Timide avancée des filiales constructeur
Renault (17 %) et Stellantis (20 %) peuvent rouler des mécaniques avec taux d’immatriculations de véhicules électriques aligné, voire supérieur au marché global, force est de constater que leurs offres ont largement été tournées vers les ménages. Le groupe dirigé par Carlos Tavares a vendu plus 70 % (35 000 unités) des 50 000 véhicules électriques immatriculés dans le cadre du leasing social. Dès qu’il s’agit de B2B, leur rythme d’électrification est bien moins reluisant. La part des véhicules 100 % électriques atteint à peine 4 % pour Renault et oscille de 6 à 8 % pour Stellantis. Une paille à côté du 0,7 % de Toyota. Le constructeur japonais, dont on connaît l’appétence pour l’hybride, figure bon dernier du classement Transport & Environment en matière de voitures électriques fournis aux professionnels. En résumé, les principales sociétés de leasing ne feraient pas les efforts nécessaires pour proposer plus de voitures électriques à leurs clients. Et cela aurait des répercussions pour les particuliers.
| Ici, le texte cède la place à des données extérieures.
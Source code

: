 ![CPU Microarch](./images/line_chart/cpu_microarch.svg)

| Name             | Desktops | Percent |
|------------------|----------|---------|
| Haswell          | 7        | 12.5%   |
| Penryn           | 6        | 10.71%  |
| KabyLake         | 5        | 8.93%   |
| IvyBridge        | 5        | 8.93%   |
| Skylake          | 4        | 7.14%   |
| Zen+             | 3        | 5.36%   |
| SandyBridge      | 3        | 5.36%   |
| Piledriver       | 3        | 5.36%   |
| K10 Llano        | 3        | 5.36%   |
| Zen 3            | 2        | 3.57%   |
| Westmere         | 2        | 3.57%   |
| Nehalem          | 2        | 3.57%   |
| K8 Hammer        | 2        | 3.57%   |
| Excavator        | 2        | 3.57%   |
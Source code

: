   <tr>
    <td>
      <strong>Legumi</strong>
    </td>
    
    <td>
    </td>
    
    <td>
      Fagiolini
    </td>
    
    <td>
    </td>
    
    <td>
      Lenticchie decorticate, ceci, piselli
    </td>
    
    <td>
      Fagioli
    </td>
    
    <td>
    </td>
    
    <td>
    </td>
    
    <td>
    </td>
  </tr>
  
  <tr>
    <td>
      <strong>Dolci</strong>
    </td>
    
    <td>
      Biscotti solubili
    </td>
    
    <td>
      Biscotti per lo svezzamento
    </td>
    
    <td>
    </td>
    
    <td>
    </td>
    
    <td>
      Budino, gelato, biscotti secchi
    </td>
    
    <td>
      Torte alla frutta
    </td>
Conséquence sur le marché de l’occasion
En 2023, les 47 filiales leasing des 15 banques qui dominent le marché représentaient 95 % des contrats de leasing et plus de la moitié (55 %) du total des voitures neuves immatriculées en France. Sur le 1,8 million de voitures neuves immatriculées en 2023, près de 30 % l’ont été via les sociétés de leasing aux professionnels. Soit environ 500 000 nouvelles autos qui trois ou quatre ans plus tard se retrouveront sur le marché de l’occasion. Pour Léo Larivière, responsable Transition automobile chez T&E France le manque d’engagement des sociétés de leasing « dans l’électrique est d’autant plus préjudiciable que le leasing aux entreprises alimente fortement le marché des voitures d’occasion. » À condition que prix résiduel du véhicule électrique d’aujourd’hui corrélée à son ancienneté et son obsolescence technique répondent à la réalité du marché des prochaines années.
1 T&E Briefing - Mai 2024 Le leasing automobile : faux ami de la transition automobile
2 Analyse Transport & Environment (T&E) des données d’immatriculations (base SIV).
3 Contactées, les sociétés Arval (BNP Parisbas) et Ayvens (Société Général) n’ont pas répondu aux sollicitations de Caradisiac.